● **What is being asked**: Write out each line of the records that has "sqrt" in it.

(Stored data)
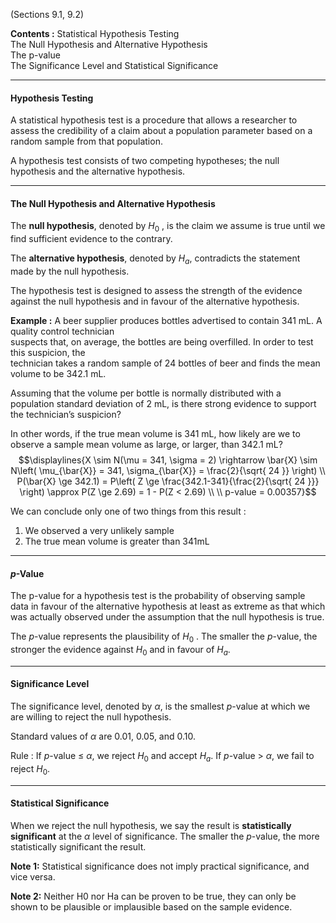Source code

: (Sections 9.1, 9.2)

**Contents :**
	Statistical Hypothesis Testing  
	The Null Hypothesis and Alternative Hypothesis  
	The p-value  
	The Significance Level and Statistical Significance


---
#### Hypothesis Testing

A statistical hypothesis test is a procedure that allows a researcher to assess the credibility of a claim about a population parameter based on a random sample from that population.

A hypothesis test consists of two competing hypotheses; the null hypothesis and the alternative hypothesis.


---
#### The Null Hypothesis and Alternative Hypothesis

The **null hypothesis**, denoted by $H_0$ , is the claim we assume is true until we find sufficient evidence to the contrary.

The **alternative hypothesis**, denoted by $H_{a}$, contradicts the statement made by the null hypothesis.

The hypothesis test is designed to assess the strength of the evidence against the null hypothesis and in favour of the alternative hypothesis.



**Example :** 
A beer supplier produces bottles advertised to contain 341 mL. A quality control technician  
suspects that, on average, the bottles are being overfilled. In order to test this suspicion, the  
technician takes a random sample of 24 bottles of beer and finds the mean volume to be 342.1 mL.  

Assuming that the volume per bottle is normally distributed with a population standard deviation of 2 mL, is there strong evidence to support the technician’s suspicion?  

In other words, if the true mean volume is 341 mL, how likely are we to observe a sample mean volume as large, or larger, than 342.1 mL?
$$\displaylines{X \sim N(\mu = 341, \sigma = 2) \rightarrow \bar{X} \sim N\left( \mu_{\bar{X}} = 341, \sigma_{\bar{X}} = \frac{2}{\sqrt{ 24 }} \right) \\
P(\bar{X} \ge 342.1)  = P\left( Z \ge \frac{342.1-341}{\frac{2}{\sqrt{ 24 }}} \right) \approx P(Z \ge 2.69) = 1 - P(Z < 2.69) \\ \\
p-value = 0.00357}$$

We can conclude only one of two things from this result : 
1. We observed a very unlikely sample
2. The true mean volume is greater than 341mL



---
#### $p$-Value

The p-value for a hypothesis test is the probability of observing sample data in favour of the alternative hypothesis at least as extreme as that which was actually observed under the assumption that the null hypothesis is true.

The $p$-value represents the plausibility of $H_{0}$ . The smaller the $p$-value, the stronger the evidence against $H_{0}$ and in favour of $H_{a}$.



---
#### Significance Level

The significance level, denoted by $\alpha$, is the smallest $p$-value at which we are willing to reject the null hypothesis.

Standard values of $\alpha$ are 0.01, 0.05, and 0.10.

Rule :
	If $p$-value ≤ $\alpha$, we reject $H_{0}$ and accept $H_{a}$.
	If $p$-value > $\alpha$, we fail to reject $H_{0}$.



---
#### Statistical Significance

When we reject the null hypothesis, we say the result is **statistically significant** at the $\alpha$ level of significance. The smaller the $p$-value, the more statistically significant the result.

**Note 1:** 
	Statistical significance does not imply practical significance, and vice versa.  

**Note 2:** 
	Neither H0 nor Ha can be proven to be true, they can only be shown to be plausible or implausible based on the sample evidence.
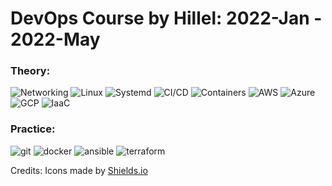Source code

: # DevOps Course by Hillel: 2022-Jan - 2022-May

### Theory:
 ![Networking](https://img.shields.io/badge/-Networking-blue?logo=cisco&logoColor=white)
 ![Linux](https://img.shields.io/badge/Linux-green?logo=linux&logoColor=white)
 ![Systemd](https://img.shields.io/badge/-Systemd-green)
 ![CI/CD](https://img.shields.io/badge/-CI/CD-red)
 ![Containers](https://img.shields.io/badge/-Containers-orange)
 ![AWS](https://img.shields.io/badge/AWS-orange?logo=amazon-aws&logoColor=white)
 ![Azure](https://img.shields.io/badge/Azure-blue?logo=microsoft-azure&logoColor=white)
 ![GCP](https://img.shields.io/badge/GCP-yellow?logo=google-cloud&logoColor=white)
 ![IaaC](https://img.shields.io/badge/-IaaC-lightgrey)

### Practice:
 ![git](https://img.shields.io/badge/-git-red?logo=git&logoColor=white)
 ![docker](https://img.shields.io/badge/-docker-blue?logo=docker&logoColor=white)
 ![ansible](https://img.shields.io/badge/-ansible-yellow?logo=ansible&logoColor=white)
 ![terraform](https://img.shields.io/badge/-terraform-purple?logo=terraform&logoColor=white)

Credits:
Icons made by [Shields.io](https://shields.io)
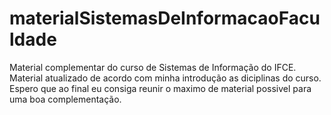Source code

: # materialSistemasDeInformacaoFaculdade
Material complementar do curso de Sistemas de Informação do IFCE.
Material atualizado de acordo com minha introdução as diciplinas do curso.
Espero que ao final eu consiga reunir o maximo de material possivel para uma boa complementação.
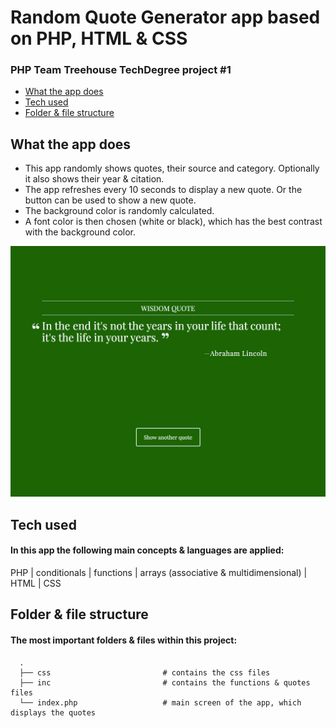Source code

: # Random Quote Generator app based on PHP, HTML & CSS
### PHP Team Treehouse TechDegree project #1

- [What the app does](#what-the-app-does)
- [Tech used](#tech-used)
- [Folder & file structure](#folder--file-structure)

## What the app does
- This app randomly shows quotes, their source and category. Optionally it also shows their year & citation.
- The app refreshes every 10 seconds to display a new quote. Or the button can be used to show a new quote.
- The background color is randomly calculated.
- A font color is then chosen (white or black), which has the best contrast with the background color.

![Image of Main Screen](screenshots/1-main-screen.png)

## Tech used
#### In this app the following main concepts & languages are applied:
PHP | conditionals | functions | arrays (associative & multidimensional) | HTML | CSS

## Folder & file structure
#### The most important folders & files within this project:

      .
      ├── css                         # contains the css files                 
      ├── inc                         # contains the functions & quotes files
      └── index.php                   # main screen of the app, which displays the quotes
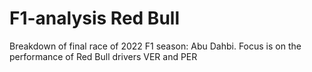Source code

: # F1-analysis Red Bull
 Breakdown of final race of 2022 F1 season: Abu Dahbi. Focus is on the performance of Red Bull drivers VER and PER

● **Exercise solution**:
$$\displaylines{X \sim N(\mu = 341, \sigma = 2) \rightarrow \bar{X} \sim N\left( \mu_{\bar{X}} = 341, \sigma_{\bar{X}} = \frac{2}{\sqrt{ 24 }} \right) \\
P(\bar{X} \ge 342.1)  = P\left( Z \ge \frac{342.1-341}{\frac{2}{\sqrt{ 24 }}} \right) \approx P(Z \ge 2.69) = 1 - P(Z < 2.69) \\ \\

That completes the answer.